Plusieurs médias français se sont fait le relais de cette information, expliquant que l'homme s'était réveillé "pendant le prélèvement de ses organes", provoquant une vaste vague d'inquiétude dans l'hexagone. "Le fait de véhiculer cette information est très préjudiciable et jette l'opprobre sur le don et la greffe d'organes en France" regrette l'Agence de la biomédecine. "Nous avons (...) relevé une augmentation nette du nombre d'inscriptions sur le registre national des refus" depuis la publication des articles. L'Agence constate une multiplication par dix de ces inscriptions depuis.

Antoine Sénéchal, président de l'association pour le don d'organes, de tissus et de moelle osseuse (ADOT) dans le Nord, alerte sur les dangers de cette "désinformation". Pour en comprendre les ressorts, nous lui avons posé trois questions.

Le cas de ce patient américain peut-il se produire en France ?

Antoine Sénéchal : "Le fonctionnement américain est différent du nôtre. Les médecins français font des analyses et des scanners du cerveau pour vérifier qu'il ne réagit plus.

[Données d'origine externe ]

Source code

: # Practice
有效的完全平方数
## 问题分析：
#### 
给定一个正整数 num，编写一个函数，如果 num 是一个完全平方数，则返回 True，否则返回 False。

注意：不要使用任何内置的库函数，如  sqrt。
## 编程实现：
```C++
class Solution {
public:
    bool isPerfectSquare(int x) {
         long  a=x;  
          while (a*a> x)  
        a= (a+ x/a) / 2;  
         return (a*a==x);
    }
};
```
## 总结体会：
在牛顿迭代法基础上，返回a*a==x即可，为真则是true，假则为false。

Aux États-Unis, l'examen est visuel, ils ne vont pas jusqu'au scanner. C'est donc impossible que cela se reproduise en France, car les scanners montrent que le cerveau est inondé par le sang. 

Le problème, c'est que dès qu'on dramatise et qu'on image la peur, ça prend vite une ampleur phénoménale. Surtout quand on a vu les titres qui sortaient dans la presse. Tout le monde s'alerte, les gens ont peur. Aujourd'hui, les gens ne cherchent plus et s'inscrivent d'office sur le listing des refus. Dans les faits, ce qu'il s'est passé n'est pas une fake news, mais le problème résidait dans la formulation des faits."

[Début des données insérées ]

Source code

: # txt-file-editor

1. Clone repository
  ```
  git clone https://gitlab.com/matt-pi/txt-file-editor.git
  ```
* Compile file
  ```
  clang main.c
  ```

Quelles sont les conséquences de cette affaire sur le don d'organes ?

Antoine Sénéchal : "Jusqu'ici, les gens s'inquiétaient de leur âge, se demandaient s'ils étaient trop vieux, avaient peur de la façon dont le corps allait leur être rendu... Certaines avaient peur de savoir comment ça se passe réellement, est-ce qu'il n'y a pas une possibilité que le corps du patient vive encore. Mais on les rassure, on leur explique que le corps est restitué en entier, que les organes fonctionnent encore, mais que le cerveau ne vit plus.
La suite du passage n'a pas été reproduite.